Le policier qui a tiré sur Nahel Merzouk en juin 2023 à Nanterre ne sera pas jugé pour meurtre. La cour d'appel de Versailles a décidé jeudi de requalifier les faits en violences ayant entraîné la mort sans intention de la donner. Le fonctionnaire sera renvoyé devant la cour criminelle départementale des Hauts-de-Seine.
Nahel Merzouk, âgé de 17 ans, avait été tué le 27 juin 2023 d'une balle tirée à bout portant par un policier lors d'un contrôle du véhicule qu'il conduisait. Son décès, devenu un symbole des violences policières, avait provoqué plusieurs nuits d'émeutes à travers la France.
L'intention homicide écartée par la cour d'appel
La juridiction a estimé qu'il n'était « pas établi que Florian M. était animé, au moment du tir, de la volonté d'ôter la vie au conducteur ». Selon le communiqué de la cour, « Florian M. avait pu avoir la conviction qu'en redémarrant, la voiture était susceptible de porter atteinte à l'intégrité physique de tiers ou à la sienne ».

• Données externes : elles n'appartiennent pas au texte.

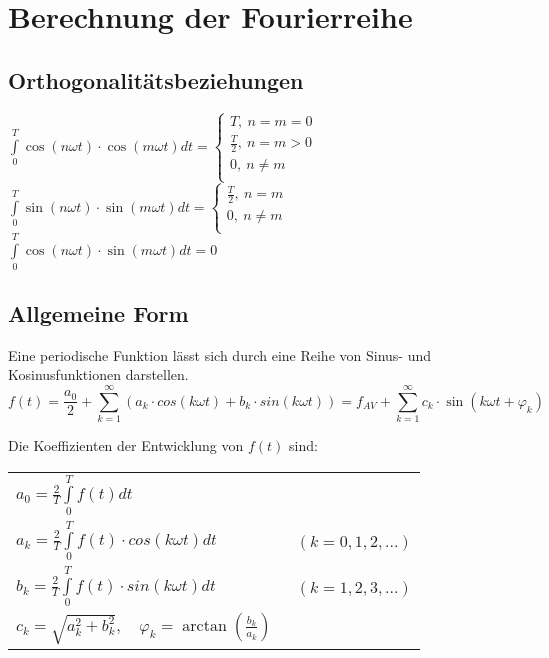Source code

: \section{Berechnung der Fourierreihe}
\subsection{Orthogonalitätsbeziehungen}

            $\int\limits_0^T \cos(n\omega t)\cdot \cos(m\omega t)dt=
            \begin{cases}
            T,\ n=m=0\\
            \frac{T}{2},\ n=m>0\\ 
            0,\ n\neq m\\
            \end{cases}$\\
            
            
           $\int\limits_0^T \sin(n\omega t)\cdot \sin(m\omega t)dt=
           \begin{cases}
           \frac{T}{2},\ n=m\\
           0,\ n\neq m\\
           \end{cases}$\\
           $\int\limits_0^T \cos(n\omega t)\cdot \sin(m\omega t)dt=0$
           
\subsection{Allgemeine Form}
Eine periodische Funktion lässt sich durch eine Reihe von Sinus- und Kosinusfunktionen darstellen.
$$f(t) = \frac{a_{0}}{2}+\sum_{k = 1}^{\infty} (a_{k} \cdot cos(k \omega t)+ b_{k} \cdot sin(k \omega t)) = f_{AV} + \sum_{k = 1}^{\infty} c_k \cdot \sin(k\omega t + \varphi_k)$$

Die Koeffizienten der Entwicklung von $f(t)$ sind:\\
\begin{tabular}{ll}
  $a_{0} = \frac{2}{T}\int\limits_{0}^{T}f(t)dt$ & \\
  $a_{k} = \frac{2}{T}\int\limits_{0}^{T}f(t) \cdot cos(k \omega t)dt$   &\ $(k = 0,1,2,...)$\\
  $b_{k} = \frac{2}{T}\int\limits_{0}^{T}f(t) \cdot sin(k \omega t)dt$   &\ $(k = 1,2,3,...)$\\
  $c_{k} = \sqrt{a_k^2 + b_k^2},\quad \varphi_k = \arctan(\frac{b_k}{a_k})$
\end{tabular}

En juin 2025, deux juges d'instruction avaient ordonné le renvoi du policier devant la cour d'assises pour meurtre, conformément aux réquisitions du parquet de Nanterre. Le fonctionnaire avait fait appel de cette ordonnance. La cour d'appel a par ailleurs confirmé le non-lieu prononcé en faveur du second policier présent lors de l'intervention.
Sagissant de mon client la cour
« S'agissant de mon client, la cour a décidé qu'il n'y avait pas d'intention d'homicide, c'est-à-dire qu'il n'a pas essayé de tuer Monsieur Nahel Merzouk », a réagi Laurent-Franck Liénard, avocat du policier. Ce dernier a déploré que la cour n'ait « pas eu le courage de prononcer le non-lieu qu'elle devait prononcer », estimant que son client « n'a fait qu'appliquer la loi ». Il envisage de « saisir la Cour de cassation ».
La famille dénonce une décision « scandaleuse »
Du côté de la famille de l'adolescent, la colère domine. Me Frank Berton, avocat de la mère de Nahel, a qualifié cette décision de « scandaleuse et honteuse ». « La mère de Nahel est scandalisée, tous ses comités de soutien le sont aussi : jusqu'à présent, ils ont fait confiance à la justice, et la chambre de l'instruction de Versailles confisque le débat qui devait se tenir devant une cour d'assises », a-t-il regretté.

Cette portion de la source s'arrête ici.